Let's assume the tool is exactly on centreline of the work and is making a shallow cut into the workpiece. If we now deflect the toolpost in the direction of rotation (as we get from cutting forces), it will be towards the saddle from the front, or towards the ceiling in the rear. In both cases the distance from the tool tip to the workpiece will increase and depth of cut will reduce as in both cases the tooltip is rotating around a pivotpoint (the tool holder) and describing an arc. Also in both cases, the toolpost is now effectively a spring and will be trying to restore the toolpost back to straight - as we continue to feed, possibly as we reduce our feedrate, the spring in the toolpost brings the tool tip back down, depth of cut increases and we can have a dig in.

If we think the chuck itself is deflecting instead, it's essentially the same result as above but removes the toolpost deflection completely so there is zero difference between a front or rear post in terms of the deflection.

Rear parting holders undoubtedly work but it's my opinion that it's more about gravity assisting with chip clearance. If anything, for a similar rigidity front vs rear toolpost I would expect any looseness in the saddle gibs would mean an upside down parting tool would end up further off centreline than the front.



BaronJ said:


> I would never advocate having the tool set to anywhere other than accurately on the center line.
> 
> I think that people have a lot of trouble with parting because they simply don't understand the dynamics of rigidity and positional requirements.



I have seen it in writing from reputable sources (once on the Sandvik website even) although I do set mine as bang-on as I can. Too much away from the centreline against the rotation direction is obviously bad for dig-in and too much in the direction of rotation can lead to the work 'climbing over' the tool. I believe the recommendations I've seen that advocate for 'slightly high' (for a front toolpost) such that the deflection in the toolpost and the tool itself result in the cutting being done exactly on centre. Probably easy to refine in batches of hundreds on a CNC machine but not easy to do at home.


----------



## Cogsy (May 25, 2020)

goldstar31 said:


> I've written umpteen times on the topic and the the rear mounted inverted blade goes
> 
> In and out of cut
> whereas as front mounted parting tool
> ...



Any parting tool can dig in - set your rear tool too low and try it out and you'll get yourself a dig in. If I have a dig-in then I'd much prefer the force to be being applied down through the saddle onto the ways than up which would try and rip the saddle off the bed. 
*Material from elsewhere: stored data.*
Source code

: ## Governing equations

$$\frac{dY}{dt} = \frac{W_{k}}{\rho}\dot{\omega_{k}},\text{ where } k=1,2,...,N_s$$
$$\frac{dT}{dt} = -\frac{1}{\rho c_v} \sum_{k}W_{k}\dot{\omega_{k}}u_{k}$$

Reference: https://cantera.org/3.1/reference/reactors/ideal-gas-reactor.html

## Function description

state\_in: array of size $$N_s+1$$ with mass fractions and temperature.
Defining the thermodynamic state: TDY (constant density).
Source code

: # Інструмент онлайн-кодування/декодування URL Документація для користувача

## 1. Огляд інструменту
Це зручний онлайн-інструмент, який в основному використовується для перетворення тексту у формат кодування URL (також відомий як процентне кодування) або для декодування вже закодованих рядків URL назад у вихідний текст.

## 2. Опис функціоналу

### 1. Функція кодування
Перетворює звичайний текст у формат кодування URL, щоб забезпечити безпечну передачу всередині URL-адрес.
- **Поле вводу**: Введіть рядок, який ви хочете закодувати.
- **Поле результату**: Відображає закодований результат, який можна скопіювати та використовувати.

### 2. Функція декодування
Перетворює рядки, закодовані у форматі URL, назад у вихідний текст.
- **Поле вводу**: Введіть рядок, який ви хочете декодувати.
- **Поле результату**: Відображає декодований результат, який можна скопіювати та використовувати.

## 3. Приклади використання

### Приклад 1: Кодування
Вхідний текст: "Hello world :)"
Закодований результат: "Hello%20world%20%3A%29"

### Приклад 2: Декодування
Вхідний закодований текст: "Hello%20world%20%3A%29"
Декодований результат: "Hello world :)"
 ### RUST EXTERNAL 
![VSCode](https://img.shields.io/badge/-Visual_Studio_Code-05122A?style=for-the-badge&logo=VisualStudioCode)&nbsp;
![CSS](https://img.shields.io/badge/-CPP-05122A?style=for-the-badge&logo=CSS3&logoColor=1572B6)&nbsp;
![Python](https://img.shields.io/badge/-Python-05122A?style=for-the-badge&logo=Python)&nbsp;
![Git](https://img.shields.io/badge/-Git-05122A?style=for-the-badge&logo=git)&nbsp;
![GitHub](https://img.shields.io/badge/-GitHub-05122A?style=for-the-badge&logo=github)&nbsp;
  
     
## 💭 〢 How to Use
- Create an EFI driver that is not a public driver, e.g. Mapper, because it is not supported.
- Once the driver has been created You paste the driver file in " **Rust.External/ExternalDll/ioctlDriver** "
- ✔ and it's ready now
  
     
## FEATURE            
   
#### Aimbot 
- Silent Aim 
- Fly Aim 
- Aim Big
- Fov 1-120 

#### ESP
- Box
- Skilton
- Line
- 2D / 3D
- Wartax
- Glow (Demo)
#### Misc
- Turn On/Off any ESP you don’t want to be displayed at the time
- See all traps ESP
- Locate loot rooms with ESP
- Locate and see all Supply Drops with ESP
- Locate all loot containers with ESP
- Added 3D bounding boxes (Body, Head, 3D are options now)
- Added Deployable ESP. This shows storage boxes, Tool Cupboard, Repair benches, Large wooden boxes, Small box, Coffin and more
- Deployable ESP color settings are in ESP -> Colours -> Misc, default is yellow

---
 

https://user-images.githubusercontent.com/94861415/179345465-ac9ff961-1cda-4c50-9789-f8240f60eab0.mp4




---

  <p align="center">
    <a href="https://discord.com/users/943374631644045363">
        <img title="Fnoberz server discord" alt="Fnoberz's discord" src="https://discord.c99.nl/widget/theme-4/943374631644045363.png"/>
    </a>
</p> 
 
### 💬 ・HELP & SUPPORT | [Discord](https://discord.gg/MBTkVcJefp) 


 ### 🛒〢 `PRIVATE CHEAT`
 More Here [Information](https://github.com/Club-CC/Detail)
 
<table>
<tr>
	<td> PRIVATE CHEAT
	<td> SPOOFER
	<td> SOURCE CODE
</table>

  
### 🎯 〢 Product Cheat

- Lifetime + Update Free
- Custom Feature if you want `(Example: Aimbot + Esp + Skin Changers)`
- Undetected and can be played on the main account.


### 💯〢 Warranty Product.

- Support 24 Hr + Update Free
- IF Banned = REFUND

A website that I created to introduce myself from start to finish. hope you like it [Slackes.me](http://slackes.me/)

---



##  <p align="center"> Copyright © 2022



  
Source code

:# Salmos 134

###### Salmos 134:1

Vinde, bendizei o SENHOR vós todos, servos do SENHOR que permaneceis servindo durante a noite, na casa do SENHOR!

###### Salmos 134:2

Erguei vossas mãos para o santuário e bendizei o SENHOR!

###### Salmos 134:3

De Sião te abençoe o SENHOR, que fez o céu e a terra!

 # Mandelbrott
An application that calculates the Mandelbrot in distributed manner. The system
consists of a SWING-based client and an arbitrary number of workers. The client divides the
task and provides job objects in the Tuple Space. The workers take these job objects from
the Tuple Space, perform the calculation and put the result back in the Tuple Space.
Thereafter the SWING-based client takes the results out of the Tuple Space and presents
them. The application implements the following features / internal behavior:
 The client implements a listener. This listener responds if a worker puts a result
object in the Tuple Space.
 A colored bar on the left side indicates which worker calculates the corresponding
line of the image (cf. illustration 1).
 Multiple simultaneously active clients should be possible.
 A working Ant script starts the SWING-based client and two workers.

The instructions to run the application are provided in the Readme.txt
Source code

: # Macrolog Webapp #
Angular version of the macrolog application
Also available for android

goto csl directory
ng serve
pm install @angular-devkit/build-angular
You've written ad nauseam about having a rear parting tool but to my knowledge you have never been able to explain why it is "better" so I don't see what isn't "getting through".



goldstar31 said:


> I have had a Geo Thomas one which is angled down wards at 7 degrees, has the top cutting edge ground with a 140 degree female 'top' and a male vee of 140 degrees and the normal cutting edge is 7 degrees in hss and will cut 2" mild steel.



I can, and do, cut more than 2" mild steel also. I assume virtually everyone here does although maybe I've overestimated the ability or size of the Myfords? (I've never used one myself).



goldstar31 said:


> But the nice thing is that there are 2 blades and when cutting,  the swarf is 'narrowed' into nice little curly rolls and doesn't seize and the little curlies simply drop down.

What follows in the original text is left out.